• Information provided:

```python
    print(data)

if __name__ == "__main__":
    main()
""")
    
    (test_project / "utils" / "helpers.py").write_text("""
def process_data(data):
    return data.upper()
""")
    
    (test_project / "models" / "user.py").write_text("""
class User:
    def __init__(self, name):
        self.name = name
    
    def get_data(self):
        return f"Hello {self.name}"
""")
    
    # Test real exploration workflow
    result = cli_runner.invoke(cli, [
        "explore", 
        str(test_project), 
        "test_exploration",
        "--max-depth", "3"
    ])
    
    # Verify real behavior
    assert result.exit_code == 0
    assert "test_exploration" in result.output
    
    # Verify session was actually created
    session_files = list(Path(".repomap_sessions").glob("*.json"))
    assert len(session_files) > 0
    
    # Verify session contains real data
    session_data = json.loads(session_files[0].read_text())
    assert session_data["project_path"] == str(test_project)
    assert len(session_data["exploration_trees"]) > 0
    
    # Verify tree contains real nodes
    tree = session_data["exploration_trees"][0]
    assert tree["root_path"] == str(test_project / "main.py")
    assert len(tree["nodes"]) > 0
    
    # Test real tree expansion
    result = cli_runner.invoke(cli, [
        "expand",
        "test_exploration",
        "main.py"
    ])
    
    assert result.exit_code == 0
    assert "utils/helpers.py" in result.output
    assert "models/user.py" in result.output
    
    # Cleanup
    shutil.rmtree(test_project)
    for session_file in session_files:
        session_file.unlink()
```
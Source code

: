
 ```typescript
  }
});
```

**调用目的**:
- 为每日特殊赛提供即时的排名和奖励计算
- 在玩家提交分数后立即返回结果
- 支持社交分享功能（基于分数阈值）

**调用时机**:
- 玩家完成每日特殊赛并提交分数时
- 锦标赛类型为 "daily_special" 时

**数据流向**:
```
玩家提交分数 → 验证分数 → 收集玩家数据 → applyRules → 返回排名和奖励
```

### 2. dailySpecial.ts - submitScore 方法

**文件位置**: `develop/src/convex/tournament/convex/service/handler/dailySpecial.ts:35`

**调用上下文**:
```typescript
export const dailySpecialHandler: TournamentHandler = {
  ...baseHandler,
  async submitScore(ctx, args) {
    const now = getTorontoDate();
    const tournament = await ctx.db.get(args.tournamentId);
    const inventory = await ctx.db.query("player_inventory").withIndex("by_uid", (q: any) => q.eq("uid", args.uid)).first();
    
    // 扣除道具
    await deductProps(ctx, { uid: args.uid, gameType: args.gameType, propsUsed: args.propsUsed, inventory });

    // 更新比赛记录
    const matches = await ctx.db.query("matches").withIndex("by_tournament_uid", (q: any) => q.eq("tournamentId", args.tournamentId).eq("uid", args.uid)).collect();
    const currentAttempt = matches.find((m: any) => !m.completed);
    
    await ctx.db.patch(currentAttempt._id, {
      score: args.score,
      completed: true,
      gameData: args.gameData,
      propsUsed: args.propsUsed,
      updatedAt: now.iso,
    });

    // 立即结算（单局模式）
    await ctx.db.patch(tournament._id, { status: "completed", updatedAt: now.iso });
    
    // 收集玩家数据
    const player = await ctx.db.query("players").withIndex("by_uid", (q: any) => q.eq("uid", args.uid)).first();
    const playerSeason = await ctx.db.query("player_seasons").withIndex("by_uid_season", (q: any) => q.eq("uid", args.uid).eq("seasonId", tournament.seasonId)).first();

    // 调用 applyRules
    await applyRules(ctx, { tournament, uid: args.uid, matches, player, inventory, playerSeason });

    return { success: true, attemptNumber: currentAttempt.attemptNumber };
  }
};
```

• The problem: Only the lines above that include the word "real" belong in the answer; copy each one.

• Exercise output:
    # Test real exploration workflow
    # Verify real behavior
    # Verify session contains real data
    # Verify tree contains real nodes
    # Test real tree expansion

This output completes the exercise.